**PROMPT**
Determine how many lines below include the string "esclusiva". Reply with the number only.

**DATASET ENTRIES**
----

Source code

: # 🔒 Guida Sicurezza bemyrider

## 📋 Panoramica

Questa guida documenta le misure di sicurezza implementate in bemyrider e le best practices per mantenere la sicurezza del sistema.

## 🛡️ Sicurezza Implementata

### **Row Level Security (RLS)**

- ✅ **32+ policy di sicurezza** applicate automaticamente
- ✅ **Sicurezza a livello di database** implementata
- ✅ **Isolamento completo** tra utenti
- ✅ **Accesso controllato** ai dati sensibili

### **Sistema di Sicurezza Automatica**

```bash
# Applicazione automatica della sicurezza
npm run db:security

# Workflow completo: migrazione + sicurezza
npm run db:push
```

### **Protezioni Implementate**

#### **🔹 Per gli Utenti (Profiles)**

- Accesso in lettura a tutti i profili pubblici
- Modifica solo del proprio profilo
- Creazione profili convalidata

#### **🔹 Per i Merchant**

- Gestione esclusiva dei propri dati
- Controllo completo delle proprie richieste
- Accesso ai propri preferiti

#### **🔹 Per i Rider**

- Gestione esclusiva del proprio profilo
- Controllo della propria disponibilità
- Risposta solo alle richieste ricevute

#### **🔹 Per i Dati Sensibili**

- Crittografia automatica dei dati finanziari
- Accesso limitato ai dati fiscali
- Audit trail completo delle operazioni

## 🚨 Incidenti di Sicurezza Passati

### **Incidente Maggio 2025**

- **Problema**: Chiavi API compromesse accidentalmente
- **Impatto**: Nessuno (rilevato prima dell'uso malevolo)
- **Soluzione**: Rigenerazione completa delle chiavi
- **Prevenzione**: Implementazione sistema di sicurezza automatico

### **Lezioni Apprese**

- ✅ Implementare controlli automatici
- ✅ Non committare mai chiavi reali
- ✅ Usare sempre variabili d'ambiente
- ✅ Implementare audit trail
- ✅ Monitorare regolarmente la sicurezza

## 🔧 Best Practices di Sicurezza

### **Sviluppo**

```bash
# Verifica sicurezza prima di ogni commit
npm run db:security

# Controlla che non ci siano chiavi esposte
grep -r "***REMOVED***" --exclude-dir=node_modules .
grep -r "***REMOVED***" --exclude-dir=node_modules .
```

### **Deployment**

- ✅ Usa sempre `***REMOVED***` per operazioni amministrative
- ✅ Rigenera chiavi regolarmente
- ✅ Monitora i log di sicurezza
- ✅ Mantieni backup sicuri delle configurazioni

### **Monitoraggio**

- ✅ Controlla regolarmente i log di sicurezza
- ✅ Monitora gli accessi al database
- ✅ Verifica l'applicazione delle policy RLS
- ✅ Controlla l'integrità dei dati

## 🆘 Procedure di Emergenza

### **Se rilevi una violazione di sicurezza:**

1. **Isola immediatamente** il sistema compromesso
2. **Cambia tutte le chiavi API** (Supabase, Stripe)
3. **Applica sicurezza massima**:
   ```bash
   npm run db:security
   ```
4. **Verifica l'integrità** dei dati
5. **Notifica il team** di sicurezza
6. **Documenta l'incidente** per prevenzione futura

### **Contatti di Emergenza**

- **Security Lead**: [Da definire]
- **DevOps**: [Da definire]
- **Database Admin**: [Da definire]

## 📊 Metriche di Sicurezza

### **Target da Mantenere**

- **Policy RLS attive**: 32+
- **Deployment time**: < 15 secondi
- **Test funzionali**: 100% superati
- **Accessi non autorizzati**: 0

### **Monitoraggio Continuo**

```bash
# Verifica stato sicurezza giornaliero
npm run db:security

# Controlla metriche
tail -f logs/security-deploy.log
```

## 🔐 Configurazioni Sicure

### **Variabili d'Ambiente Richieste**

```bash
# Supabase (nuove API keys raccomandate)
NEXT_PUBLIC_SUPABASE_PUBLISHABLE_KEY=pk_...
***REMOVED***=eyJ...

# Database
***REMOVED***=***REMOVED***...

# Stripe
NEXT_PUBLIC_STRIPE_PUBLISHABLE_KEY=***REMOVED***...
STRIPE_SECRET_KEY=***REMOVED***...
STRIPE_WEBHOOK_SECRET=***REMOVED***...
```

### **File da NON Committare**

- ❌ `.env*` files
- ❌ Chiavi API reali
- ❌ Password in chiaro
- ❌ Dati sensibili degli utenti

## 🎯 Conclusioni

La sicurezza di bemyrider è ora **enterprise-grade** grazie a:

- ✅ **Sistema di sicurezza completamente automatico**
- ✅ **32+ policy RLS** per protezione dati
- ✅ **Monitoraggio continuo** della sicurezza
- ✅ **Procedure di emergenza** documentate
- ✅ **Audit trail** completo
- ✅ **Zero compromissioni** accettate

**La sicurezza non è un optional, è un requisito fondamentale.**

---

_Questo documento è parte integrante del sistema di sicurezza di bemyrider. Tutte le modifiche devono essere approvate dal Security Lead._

----

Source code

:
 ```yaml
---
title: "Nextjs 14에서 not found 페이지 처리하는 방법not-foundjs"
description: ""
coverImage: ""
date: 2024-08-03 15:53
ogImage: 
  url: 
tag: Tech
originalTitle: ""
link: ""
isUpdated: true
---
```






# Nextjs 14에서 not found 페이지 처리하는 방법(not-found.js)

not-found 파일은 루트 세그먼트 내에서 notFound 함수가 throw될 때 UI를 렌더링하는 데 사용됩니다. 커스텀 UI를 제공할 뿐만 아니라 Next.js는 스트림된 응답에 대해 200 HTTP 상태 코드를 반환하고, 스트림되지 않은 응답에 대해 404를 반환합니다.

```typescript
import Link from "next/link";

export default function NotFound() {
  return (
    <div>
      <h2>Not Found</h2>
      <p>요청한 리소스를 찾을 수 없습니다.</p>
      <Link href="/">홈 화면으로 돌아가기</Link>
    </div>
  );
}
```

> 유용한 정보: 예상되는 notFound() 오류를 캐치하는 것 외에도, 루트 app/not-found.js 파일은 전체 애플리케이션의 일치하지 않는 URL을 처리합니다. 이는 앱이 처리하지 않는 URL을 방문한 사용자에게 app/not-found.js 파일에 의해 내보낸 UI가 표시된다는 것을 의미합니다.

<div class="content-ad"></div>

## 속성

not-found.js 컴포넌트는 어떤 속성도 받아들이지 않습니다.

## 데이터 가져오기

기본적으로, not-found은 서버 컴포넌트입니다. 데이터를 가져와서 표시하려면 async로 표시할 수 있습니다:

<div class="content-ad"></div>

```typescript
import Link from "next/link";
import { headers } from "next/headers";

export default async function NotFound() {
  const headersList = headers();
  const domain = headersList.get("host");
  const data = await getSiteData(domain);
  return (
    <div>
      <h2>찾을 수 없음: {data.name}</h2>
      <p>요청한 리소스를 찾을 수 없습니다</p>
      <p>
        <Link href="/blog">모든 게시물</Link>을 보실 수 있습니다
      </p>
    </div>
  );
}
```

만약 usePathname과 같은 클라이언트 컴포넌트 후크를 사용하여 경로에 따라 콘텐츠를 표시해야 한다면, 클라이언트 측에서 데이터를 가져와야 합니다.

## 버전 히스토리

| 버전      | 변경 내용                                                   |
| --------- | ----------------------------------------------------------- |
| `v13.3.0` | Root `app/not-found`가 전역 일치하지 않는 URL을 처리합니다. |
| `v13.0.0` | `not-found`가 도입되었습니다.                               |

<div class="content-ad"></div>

----

**TASK RESPONSE**
2